Today at church I saw something I hadn't seen before.
Let me be clear that that's not all that new of an occurrence. I'm always noticing things I hadn't seen before. Part of that is human nature; for some reason we tend to tune out a large portion of our background, and every so often part of it blips its way through and surprises us. Another part of that, though, is my newly-awakened artistic side. See, it wasn't till I started writing a lot that I really began looking around and wondering things like "what if?" and "what else is there?"
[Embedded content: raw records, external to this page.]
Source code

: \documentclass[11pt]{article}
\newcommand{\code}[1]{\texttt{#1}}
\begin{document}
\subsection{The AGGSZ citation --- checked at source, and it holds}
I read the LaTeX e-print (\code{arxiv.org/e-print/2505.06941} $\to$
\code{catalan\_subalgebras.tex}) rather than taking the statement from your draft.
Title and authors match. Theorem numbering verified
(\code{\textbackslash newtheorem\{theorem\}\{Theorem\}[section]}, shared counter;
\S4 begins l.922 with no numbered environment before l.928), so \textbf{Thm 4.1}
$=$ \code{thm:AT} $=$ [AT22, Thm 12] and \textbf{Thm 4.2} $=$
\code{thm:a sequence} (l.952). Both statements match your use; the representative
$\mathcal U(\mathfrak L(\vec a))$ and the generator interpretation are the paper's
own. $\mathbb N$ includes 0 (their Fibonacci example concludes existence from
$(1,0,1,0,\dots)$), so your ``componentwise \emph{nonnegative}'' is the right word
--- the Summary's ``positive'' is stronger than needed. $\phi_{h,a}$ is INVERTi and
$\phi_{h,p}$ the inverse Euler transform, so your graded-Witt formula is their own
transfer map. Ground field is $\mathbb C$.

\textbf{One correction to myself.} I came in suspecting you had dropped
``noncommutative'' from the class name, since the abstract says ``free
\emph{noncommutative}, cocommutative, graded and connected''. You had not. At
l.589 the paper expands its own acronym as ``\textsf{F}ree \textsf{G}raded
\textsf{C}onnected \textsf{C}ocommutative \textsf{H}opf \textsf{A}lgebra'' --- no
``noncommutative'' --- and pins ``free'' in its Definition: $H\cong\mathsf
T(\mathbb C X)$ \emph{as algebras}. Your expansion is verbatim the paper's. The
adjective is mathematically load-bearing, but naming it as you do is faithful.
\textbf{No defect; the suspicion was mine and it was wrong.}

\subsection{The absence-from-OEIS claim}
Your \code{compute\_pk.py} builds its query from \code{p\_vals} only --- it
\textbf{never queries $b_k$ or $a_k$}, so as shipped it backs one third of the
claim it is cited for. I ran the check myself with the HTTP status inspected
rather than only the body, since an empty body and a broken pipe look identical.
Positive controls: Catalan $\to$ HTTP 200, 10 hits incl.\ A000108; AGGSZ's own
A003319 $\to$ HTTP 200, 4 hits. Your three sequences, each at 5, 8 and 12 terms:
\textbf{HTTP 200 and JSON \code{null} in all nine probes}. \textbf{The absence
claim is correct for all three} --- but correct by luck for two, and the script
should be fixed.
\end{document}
So I'll get to the point. The church has a very artistic cross and bird piece at the head of the pulpit. The cross is unlike anything I've ever seen; instead of two crossed pieces it's made of three round pipes that swoop up gracefully, each one heading off in a different direction toward the top. It's not a cross, per se, but rather a trinity of tubes that gives viewers the impression of a cross. It's pretty cool.
The other bit is a series of multicolored bird-shaped pieces of metal strung from one side to the other on invisible cables that aren't quite parallel. When the lights are on, it gives the impression, from the congregation area, of a flock of glistening red, blue, silver, and white birds streaming across the air above the pulpit.
I've seen that before. What I hadn't noticed till today was the other flock of birds. You see, behind and below the vibrantly-colored flock is a similar set of blackbirds, all flying the same direction.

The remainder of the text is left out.